The offer to hold reunions in the Mount Kumgang resort came yesterday evening.
The South Korean government responded to say it welcomed the offer.
Earlier yesterday, North Korea’s National Defense Commission penned an open letter to the South saying it is determined “to create an atmosphere of reconciliation and unity.”
The letter, carried by the North’s official Korean Central News Agency and on the front page of the Rodong Sinmun, was a follow-up to a recent peace proposal combined with a demand that Seoul cancel annual military drills with the United States that run between February and April.
But the South said it was unconvinced by the letter, and Seoul called for North Korea to show prove its words through actions.
The letter, supposedly issued under a special order from leader Kim Jong-un, said the proposal of last week “is neither a deceptive peace overture nor propaganda warfare.”
On Jan. 16, the National Defense Commission demanded that the South stop all “provocative acts” and proposed that both sides halt “slander and insults” against each other starting Jan. 30, the first day of Korea’s Lunar New Year holiday. Pyongyang also said it planned to take the first steps to follow through on its reconciliatory proposal.
Korea dismissed the proposal and its demands and said North Korea has a history of using conciliatory sounding propaganda as a prelude to a provocation or an actual attack on the South.
The Ministry of Unification said yesterday North Korea is deploying artillery, attack helicopters and submarines to the West Sea area, and said the danger of it shelling South Korea persists.
Another source told the JoongAng Ilbo that North Korea secretly carried out military exercises simulating an attack on a civilian airport in South Korea on Jan. 19 that included special jet fighters designed to infiltrate Southern territory.
The letter released by the North yesterday emphasized its sincerity and again called for the “complete halt of hostile military acts,” adding that it did not ask the South to stop all military drills.

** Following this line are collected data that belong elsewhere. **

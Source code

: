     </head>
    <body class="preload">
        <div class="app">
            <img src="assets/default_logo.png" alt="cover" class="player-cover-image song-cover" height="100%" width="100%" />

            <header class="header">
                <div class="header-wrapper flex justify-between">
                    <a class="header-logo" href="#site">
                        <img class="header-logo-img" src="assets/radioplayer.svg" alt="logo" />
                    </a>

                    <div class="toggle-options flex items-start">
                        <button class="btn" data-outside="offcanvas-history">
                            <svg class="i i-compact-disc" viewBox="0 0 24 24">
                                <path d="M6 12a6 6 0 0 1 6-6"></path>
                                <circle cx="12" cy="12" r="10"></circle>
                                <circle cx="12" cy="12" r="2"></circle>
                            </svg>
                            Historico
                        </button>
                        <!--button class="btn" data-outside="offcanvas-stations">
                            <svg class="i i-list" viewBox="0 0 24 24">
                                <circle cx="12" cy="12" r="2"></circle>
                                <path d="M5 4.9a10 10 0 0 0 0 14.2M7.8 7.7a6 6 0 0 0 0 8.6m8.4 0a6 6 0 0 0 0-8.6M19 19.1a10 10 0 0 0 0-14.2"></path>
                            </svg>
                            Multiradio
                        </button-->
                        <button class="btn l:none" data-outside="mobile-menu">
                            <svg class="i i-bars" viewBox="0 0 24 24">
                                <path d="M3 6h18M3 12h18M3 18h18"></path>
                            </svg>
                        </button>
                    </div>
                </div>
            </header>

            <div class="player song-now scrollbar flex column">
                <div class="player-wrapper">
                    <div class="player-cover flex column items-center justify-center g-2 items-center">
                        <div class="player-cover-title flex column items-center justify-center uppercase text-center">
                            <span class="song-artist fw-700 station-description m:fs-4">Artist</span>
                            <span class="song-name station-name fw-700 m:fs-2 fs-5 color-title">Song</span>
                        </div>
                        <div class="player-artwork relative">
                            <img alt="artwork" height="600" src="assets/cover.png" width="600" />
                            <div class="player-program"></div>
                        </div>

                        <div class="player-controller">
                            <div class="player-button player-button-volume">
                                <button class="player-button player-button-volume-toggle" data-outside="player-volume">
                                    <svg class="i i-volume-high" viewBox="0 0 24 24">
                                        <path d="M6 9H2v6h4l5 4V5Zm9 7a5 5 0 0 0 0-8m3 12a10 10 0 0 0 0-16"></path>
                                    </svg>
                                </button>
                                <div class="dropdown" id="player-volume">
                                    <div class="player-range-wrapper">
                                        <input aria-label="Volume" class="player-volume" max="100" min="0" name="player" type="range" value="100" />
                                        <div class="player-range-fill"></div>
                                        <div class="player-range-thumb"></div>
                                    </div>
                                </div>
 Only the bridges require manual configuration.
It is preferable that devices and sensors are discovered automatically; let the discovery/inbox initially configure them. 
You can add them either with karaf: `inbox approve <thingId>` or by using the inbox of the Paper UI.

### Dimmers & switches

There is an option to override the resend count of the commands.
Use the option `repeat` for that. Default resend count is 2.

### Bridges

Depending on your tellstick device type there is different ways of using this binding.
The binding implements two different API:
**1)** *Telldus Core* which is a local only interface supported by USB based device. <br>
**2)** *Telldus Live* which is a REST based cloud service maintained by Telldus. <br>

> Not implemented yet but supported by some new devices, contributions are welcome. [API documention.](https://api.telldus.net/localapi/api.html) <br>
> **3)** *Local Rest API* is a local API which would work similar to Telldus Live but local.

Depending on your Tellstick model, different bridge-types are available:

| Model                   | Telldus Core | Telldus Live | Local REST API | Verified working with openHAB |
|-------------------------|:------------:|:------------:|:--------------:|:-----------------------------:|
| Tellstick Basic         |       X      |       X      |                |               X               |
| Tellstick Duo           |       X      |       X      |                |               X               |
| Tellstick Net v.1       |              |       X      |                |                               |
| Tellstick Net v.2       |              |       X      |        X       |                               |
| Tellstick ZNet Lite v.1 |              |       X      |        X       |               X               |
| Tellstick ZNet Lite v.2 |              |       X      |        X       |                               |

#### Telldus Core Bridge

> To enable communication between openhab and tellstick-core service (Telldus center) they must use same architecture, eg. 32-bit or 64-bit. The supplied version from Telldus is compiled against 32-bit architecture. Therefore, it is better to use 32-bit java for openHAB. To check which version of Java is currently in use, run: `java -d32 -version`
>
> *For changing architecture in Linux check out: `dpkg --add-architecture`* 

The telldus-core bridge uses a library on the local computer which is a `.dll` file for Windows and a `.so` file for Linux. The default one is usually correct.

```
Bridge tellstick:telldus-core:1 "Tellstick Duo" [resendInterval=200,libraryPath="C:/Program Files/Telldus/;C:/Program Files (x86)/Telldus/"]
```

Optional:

It also called for the resumption of tours to the Mt. Kumgang resort and a revitalization of inter-Korea cooperation and exchanges.

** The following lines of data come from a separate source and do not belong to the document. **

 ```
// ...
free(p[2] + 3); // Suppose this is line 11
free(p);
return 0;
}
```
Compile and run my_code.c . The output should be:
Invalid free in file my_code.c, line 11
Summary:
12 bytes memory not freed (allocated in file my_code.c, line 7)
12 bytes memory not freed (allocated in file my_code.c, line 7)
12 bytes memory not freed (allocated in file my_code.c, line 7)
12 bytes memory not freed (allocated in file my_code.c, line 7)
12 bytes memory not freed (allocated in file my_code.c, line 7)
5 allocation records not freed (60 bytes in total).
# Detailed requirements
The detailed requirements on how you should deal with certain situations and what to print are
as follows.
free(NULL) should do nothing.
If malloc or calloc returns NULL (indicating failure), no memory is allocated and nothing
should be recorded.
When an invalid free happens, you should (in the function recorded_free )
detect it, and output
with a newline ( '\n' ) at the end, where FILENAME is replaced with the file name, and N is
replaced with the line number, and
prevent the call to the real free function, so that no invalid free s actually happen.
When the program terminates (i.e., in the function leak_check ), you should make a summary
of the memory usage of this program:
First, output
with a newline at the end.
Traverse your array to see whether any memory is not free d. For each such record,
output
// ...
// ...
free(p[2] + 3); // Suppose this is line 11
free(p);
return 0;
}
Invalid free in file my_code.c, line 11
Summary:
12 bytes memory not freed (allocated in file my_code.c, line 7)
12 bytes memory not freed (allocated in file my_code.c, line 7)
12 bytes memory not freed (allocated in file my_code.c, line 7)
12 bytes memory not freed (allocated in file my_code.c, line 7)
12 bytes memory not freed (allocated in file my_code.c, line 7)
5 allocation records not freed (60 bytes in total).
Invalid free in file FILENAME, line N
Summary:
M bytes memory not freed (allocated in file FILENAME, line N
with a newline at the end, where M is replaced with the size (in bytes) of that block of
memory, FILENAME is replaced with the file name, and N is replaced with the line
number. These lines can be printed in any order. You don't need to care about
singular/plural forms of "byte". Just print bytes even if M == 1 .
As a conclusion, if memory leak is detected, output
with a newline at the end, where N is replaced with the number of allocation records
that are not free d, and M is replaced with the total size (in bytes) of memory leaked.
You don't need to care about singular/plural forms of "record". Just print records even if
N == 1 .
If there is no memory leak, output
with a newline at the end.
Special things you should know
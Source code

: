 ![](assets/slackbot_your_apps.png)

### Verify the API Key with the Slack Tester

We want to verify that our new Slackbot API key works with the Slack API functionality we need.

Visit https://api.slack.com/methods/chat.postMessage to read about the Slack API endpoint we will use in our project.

Sin Son-ho, the North Korean ambassador to the United Nations, was scheduled to hold a press conference in Geneva on Friday in an apparent extension of this conciliatory gesture.
The South’s Ministry of National Defense yesterday dismissed the North’s letter and said, “North Korea itself has to lower such threats to resolve the issue.”
Defense Ministry deputy spokesman Wi Yong-seop told reporters at a briefing, “Now is the time that North Korea should show sincerity not with words but with action.
“From a military viewpoint, the most important thing is to see the enemy’s hidden face,” Wi added. “Our army is bolstering our crisis management system and security posture to be prepared to respond immediately to unexpected enemy provocations or threats.”
Unification Minister Ryoo Kihl-jae echoed those sentiments and said yesterday, “We believe that North Korea needs to show actions rather than just throwing out words.
“North Korea these days continually speaks of reforming [inter-Korea] relations],” said Ryoo, “but if you look at the contents carefully, they are full of contradictions.”
But he added, “Unification of course is possible when North and South Korea become partners heading towards unification.”
The United States is also wary of the North’s gestures of peace, as analysts have pointed out that North Korea has had a pattern of provocations around the time of the two-month annual war games between Seoul and Washington, called Foal Eagle and Key Reserve, which begin in late February and last until April.
Admiral Samuel Locklear, head of the U.S. Pacific Command, confirmed at a Pentagon press conference yesterday that the United States would be conducting key military exercises with Korea next month despite North Korean demands.
“We are watching very closely what’s going on and we are prepared to defend the alliance as well as our homeland,” he said.